Closures devastate restaurant industry’s middle class
On the day in September when he was hired as a cook at Fulton Market Kitchen — a restaurant in Chicago featuring shrimp and grits and miso-glazed halibut — Jeff Danaher asked the chef about his plans for the winter.
“He was like, ‘I’m open four days a week, and I’m trying to go to seven,’” recalled Danaher, who had been out of work for months. “It was a huge relief.”
But five weeks later, indoor dining in the city came to a halt. Danaher, who made nearly $50,000 per year before the pandemic and had his pick of positions in recent years, was suddenly jobless again.
“After about the second or third week into COVID,” he said, “I got scared for my job security in a way that I never had before in 10 years of cooking.”
In sheer economic terms, few workers have stood more directly in the path of the pandemic than the roughly 10 million people employed by restaurants at the start of the year. The industry shed close to half those jobs in March and April, and was still down almost 1.5 million as of October.
The winter will likely bring another round of pain: In recent weeks, reservations have dropped substantially in cold-weather states like Illinois, New York and Pennsylvania, according to data from OpenTable.
The crisis has forced many of the industry’s working poor to choose between financial ruin and harrowing work conditions. But more so than many other professions, the pandemic has also devastated the industry’s middle class: the thousands of cooks, chefs and servers who can make between $35,000 and $85,000 per year in food hubs like Chicago.
In good times, new restaurants open weekly, and workers with sought-after skills or high-end experience often enjoy plenty of job options. But a wave of closures has hit pricier restaurants harder than fast food and other down-market establishments, which have an easier time shifting to takeout, and those workers have become increasingly desperate.
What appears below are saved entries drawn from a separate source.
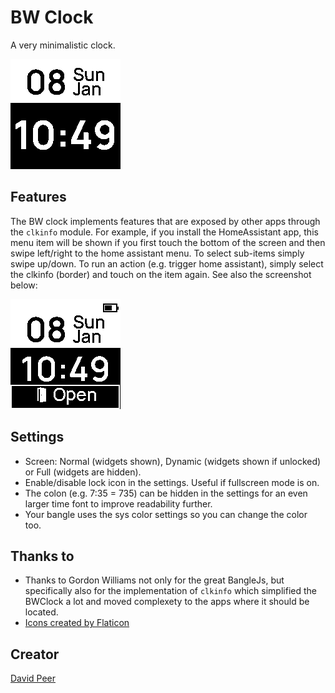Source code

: # BW Clock
A very minimalistic clock.

![](screenshot.png)

## Features
The BW clock implements features that are exposed by other apps through the `clkinfo` module.
For example, if you install the HomeAssistant app, this menu item will be shown if you first
touch the bottom of the screen and then swipe left/right to the home assistant menu. To select
sub-items simply swipe up/down. To run an action (e.g. trigger home assistant), simply select the clkinfo (border) and touch on the item again. See also the screenshot below:

![](screenshot_3.png)


## Settings
- Screen: Normal (widgets shown), Dynamic (widgets shown if unlocked) or Full (widgets are hidden).
- Enable/disable lock icon in the settings. Useful if fullscreen mode is on.
- The colon (e.g. 7:35 = 735) can be hidden in the settings for an even larger time font to improve readability further.
- Your bangle uses the sys color settings so you can change the color too.

## Thanks to
- Thanks to Gordon Williams not only for the great BangleJs, but specifically also for the implementation of `clkinfo` which simplified the BWClock a lot and moved complexety to the apps where it should be located.
- <a href="https://www.flaticon.com/free-icons/" title="Icons">Icons created by Flaticon</a>

## Creator
[David Peer](https://github.com/peerdavid)
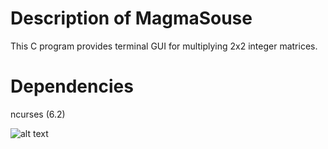 # Description of MagmaSouse

This C program provides terminal GUI for multiplying 2x2 integer matrices.

# Dependencies

ncurses (6.2)

![alt text](https://github.com/ZeroFourEightTwelve24/MagmaSouse/blob/master/screenshot.png?raw=true)
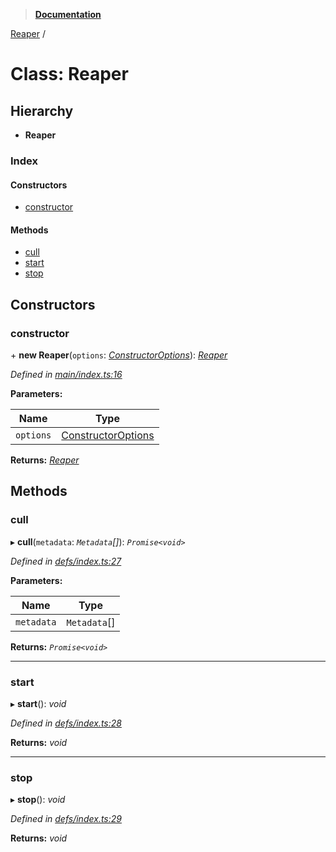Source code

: > **[Documentation](../README.md)**

[Reaper](reaper.md) /

# Class: Reaper

## Hierarchy

* **Reaper**

### Index

#### Constructors

* [constructor](reaper.md#constructor)

#### Methods

* [cull](reaper.md#cull)
* [start](reaper.md#start)
* [stop](reaper.md#stop)

## Constructors

###  constructor

\+ **new Reaper**(`options`: *[ConstructorOptions](../interfaces/constructoroptions.md)*): *[Reaper](reaper.md)*

*Defined in [main/index.ts:16](https://github.com/badbatch/cachemap/blob/f0089aa/packages/reaper/src/main/index.ts#L16)*

**Parameters:**

Name | Type |
------ | ------ |
`options` | [ConstructorOptions](../interfaces/constructoroptions.md) |

**Returns:** *[Reaper](reaper.md)*

## Methods

###  cull

▸ **cull**(`metadata`: *`Metadata`[]*): *`Promise<void>`*

*Defined in [defs/index.ts:27](https://github.com/badbatch/cachemap/blob/f0089aa/packages/reaper/src/defs/index.ts#L27)*

**Parameters:**

Name | Type |
------ | ------ |
`metadata` | `Metadata`[] |

**Returns:** *`Promise<void>`*

___

###  start

▸ **start**(): *void*

*Defined in [defs/index.ts:28](https://github.com/badbatch/cachemap/blob/f0089aa/packages/reaper/src/defs/index.ts#L28)*

**Returns:** *void*

___

###  stop

▸ **stop**(): *void*

*Defined in [defs/index.ts:29](https://github.com/badbatch/cachemap/blob/f0089aa/packages/reaper/src/defs/index.ts#L29)*

**Returns:** *void*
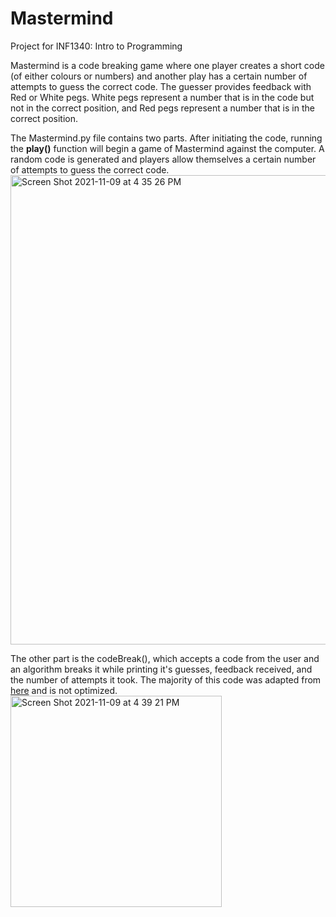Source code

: # Mastermind
Project for INF1340: Intro to Programming

Mastermind is a code breaking game where one player creates a short code (of either colours or numbers) and another play has a certain number of attempts to guess the correct code. The guesser provides feedback with Red or White pegs. White pegs represent a number that is in the code but not in the correct position, and Red pegs represent a number that is in the correct position. 

The Mastermind.py file contains two parts. After initiating the code, running the **play()** function will begin a game of Mastermind against the computer. A random code is generated and players allow themselves a certain number of attempts to guess the correct code. 
<img width="751" alt="Screen Shot 2021-11-09 at 4 35 26 PM" src="https://user-images.githubusercontent.com/80587489/141008701-4fc44a88-de58-4463-9e1c-12bf53e5fa26.png">

The other part is the codeBreak(), which accepts a code from the user and an algorithm breaks it while printing it's guesses, feedback received, and the number of attempts it took. The majority of this code was adapted from [here](https://www.reddit.com/r/learnpython/comments/k07mfi/mastermind_game_solve_puzzles_optimal_moves_how/) and is not optimized.
<img width="338" alt="Screen Shot 2021-11-09 at 4 39 21 PM" src="https://user-images.githubusercontent.com/80587489/141009203-3819b01b-0a3d-4315-b659-1dc5894711e0.png">
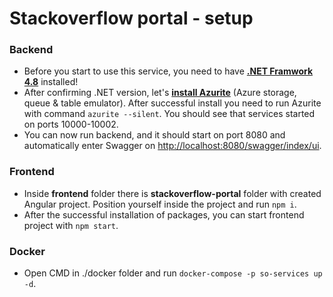 # Stackoverflow portal - setup

### Backend
* Before you start to use this service, you need to have **[.NET Framwork 4.8](https://dotnet.microsoft.com/en-us/download/dotnet-framework/net48)** installed!
* After confirming .NET version, let's **[install Azurite](https://learn.microsoft.com/sr-latn-rs/azure/storage/common/storage-use-azurite?tabs=npm)** (Azure storage, queue & table emulator).
After successful install you need to run Azurite with command `azurite --silent`. You should see that services started on ports 10000-10002.
* You can now run backend, and it should start on port 8080 and automatically enter Swagger on [http://localhost:8080/swagger/index/ui](http://localhost:8080/swagger/index/ui).

### Frontend
* Inside **frontend** folder there is **stackoverflow-portal** folder with created Angular project. Position yourself inside the project and run `npm i`.
* After the successful installation of packages, you can start frontend project with `npm start`.

### Docker
* Open CMD in ./docker folder and run `docker-compose -p so-services up -d`.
For Danaher, 29, the trouble started in early March, when he left his job as a sous-chef at a higher-end casual restaurant in Chicago over concerns about drug use and harassment among the wait staff.
He was optimistic about his prospects: During tours at nearly 20 restaurants, he had picked up a variety of in-demand skills, such as bread making, pickling and charcuterie (preparing meat items like sausages and pâté). He could butcher a freshly killed pig.